[Start of Attachment]
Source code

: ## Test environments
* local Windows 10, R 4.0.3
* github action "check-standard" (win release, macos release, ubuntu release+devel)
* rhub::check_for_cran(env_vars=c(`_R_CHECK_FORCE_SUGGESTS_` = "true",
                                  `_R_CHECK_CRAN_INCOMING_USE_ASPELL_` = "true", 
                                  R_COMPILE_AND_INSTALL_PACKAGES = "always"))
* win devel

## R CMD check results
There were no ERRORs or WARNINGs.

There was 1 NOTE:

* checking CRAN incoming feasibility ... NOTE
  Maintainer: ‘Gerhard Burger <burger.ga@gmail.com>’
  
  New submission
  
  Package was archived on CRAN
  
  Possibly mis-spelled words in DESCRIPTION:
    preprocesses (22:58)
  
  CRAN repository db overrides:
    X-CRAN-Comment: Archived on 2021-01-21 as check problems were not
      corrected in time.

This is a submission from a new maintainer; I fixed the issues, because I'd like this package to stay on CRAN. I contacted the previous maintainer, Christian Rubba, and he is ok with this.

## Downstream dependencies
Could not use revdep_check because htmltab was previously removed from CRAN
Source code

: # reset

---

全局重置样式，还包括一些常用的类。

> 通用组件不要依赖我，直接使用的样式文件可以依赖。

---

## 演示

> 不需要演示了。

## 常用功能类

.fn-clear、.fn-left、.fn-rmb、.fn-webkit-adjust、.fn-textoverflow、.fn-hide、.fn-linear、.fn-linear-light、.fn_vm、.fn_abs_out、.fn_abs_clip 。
[End of Attachment]
[Start of Attachment]
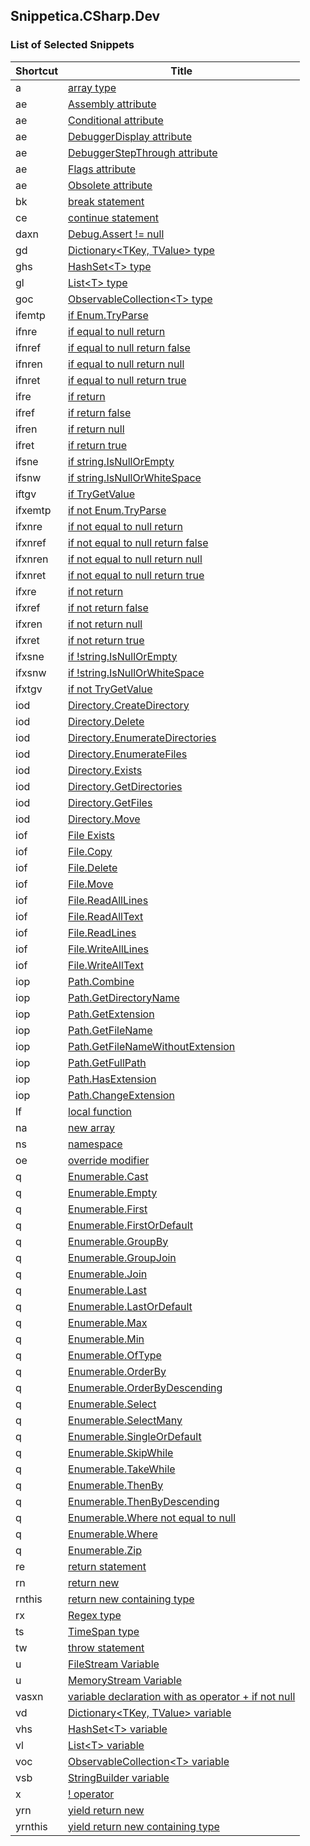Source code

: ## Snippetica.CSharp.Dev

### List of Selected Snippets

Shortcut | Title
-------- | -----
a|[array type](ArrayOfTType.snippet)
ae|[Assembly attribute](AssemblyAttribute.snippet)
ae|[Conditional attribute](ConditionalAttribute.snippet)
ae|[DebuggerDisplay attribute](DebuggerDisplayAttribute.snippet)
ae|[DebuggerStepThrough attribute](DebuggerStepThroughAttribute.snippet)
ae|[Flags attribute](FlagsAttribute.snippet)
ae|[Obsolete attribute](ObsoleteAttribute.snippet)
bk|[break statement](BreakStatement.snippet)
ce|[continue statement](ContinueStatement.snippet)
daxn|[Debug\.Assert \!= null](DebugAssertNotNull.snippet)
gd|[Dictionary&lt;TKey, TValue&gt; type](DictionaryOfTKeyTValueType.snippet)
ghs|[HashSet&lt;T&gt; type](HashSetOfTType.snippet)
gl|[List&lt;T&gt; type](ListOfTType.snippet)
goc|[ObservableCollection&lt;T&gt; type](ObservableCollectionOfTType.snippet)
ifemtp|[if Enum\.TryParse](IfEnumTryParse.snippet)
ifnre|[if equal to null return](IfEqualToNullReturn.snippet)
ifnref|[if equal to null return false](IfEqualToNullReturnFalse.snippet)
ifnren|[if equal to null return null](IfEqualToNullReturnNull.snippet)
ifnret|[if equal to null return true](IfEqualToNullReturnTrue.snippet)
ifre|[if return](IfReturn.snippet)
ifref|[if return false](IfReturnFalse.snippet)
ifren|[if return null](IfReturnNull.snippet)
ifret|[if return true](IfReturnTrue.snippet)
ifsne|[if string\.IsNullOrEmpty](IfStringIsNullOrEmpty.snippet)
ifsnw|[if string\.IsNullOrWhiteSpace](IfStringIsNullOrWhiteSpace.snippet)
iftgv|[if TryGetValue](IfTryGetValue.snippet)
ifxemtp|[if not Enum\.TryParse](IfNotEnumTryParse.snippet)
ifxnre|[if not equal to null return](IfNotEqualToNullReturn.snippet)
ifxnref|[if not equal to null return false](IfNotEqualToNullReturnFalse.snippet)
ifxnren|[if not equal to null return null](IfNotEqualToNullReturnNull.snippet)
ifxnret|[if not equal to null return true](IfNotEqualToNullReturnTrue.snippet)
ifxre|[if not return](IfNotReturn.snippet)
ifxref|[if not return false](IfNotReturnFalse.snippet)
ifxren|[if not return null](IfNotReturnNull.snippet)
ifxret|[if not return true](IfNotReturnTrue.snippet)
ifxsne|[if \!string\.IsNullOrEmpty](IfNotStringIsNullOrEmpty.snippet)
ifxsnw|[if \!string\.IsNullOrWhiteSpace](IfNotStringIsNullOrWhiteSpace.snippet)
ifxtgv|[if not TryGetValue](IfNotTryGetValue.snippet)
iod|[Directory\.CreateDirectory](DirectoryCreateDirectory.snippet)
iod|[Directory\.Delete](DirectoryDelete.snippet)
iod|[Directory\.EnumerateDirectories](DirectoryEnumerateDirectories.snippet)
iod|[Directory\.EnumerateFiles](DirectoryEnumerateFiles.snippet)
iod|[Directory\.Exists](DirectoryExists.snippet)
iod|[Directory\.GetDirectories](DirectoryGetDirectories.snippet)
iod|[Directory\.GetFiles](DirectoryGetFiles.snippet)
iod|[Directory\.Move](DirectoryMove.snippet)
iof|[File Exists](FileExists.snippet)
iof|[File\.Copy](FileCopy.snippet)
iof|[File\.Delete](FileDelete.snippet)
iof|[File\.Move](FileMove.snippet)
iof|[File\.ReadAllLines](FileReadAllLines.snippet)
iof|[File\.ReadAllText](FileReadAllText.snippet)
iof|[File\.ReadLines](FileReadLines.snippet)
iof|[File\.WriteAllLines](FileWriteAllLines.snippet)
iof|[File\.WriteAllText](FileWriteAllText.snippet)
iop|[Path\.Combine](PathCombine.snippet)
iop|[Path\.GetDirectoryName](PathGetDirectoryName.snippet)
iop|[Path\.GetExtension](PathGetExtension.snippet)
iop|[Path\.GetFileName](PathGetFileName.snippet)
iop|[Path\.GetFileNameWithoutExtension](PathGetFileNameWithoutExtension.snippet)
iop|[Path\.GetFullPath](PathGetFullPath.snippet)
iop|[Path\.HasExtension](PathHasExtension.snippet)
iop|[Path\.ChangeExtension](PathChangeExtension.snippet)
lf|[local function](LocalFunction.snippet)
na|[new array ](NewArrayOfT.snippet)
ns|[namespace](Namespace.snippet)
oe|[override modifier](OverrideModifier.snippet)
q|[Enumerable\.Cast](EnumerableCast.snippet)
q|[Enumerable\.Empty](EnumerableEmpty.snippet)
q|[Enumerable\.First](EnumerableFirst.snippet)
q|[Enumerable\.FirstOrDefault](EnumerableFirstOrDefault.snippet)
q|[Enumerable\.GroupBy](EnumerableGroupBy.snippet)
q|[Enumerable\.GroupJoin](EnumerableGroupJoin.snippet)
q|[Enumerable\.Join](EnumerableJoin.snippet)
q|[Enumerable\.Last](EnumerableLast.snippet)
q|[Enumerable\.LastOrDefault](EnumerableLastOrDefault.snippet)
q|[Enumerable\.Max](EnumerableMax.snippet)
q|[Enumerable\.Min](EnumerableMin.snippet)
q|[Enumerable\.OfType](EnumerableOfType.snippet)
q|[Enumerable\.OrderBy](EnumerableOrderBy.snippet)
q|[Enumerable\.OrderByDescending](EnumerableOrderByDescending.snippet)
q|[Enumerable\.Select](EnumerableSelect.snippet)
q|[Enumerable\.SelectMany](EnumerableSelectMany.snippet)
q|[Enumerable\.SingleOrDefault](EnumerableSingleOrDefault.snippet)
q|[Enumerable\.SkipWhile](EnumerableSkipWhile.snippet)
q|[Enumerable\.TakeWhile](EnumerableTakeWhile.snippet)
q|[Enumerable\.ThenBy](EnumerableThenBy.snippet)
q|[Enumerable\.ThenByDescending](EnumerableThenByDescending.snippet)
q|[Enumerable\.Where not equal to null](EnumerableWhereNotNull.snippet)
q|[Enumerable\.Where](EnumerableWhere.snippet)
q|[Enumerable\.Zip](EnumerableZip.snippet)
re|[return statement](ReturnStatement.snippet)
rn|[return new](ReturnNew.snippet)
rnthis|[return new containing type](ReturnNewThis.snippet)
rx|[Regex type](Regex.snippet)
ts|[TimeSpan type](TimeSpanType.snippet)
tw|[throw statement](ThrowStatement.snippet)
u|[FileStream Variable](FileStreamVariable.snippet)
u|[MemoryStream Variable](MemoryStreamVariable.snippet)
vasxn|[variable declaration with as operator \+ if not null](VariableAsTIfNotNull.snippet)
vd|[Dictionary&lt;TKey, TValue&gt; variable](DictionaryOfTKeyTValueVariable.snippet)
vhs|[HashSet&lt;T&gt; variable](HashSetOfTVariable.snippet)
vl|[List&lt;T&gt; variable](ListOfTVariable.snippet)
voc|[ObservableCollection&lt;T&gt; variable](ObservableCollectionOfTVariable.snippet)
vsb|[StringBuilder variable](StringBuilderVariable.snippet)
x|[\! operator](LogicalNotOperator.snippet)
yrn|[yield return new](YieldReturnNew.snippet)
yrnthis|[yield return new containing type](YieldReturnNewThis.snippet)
[End of Attachment]
[Start of Attachment]
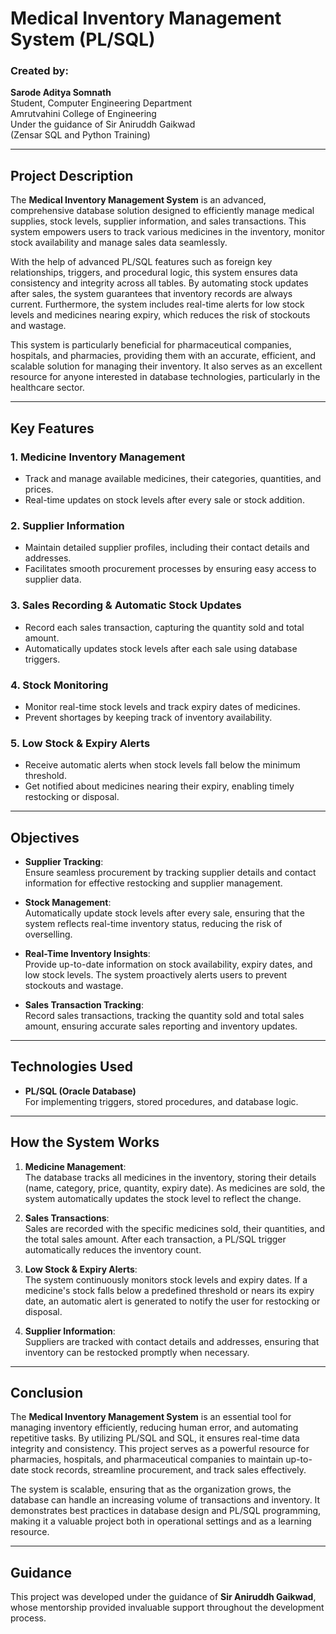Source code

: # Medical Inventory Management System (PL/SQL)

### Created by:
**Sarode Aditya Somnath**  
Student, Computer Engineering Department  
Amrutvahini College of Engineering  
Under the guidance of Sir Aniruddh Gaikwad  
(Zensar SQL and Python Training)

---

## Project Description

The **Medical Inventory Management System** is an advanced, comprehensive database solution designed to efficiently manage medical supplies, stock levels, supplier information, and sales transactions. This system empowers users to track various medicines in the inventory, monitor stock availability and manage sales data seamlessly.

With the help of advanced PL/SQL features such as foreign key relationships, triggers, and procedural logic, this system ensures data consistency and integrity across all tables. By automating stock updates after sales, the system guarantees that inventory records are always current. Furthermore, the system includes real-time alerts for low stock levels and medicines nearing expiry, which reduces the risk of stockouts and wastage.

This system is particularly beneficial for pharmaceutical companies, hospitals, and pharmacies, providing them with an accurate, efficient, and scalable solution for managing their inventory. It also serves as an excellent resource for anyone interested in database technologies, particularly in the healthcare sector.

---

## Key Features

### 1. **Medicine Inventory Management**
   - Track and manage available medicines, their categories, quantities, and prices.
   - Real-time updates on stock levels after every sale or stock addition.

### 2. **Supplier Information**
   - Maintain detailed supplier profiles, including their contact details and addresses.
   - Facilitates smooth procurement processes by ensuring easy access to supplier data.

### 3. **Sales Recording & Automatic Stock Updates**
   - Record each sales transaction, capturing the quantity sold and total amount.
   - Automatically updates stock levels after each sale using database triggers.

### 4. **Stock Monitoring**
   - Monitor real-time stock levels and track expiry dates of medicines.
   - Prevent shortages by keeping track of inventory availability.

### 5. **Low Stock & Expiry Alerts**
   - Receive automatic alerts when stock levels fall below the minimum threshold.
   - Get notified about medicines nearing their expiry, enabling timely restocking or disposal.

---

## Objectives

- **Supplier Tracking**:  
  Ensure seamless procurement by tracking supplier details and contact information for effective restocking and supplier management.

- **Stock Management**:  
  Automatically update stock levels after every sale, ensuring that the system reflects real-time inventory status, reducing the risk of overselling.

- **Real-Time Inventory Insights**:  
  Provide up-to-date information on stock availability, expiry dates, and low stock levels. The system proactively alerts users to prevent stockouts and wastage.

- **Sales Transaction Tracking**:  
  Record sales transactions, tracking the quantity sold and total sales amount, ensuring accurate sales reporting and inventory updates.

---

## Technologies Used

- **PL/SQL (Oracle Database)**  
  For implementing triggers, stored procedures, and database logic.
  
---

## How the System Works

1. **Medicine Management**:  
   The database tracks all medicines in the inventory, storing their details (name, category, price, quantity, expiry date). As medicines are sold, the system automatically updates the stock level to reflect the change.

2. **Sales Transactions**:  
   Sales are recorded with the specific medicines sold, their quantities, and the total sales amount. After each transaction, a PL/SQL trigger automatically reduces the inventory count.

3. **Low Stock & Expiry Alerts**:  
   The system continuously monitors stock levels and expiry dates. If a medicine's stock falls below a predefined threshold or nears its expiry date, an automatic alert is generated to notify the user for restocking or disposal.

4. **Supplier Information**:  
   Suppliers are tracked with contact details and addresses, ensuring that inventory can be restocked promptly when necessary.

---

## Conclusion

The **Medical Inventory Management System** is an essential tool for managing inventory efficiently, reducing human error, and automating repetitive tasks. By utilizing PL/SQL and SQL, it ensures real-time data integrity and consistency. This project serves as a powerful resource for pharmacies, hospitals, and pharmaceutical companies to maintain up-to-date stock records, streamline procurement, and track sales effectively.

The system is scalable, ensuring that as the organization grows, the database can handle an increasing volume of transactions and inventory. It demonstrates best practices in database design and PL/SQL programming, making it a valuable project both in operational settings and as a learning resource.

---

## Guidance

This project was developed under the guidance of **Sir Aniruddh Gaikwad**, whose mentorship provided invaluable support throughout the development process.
[End of Attachment]
Aim of the exercise -> Go through the listing above and find each line containing the string "Engineering"; copy those lines.

Result ->
Student, Computer Engineering Department  
Amrutvahini College of Engineering  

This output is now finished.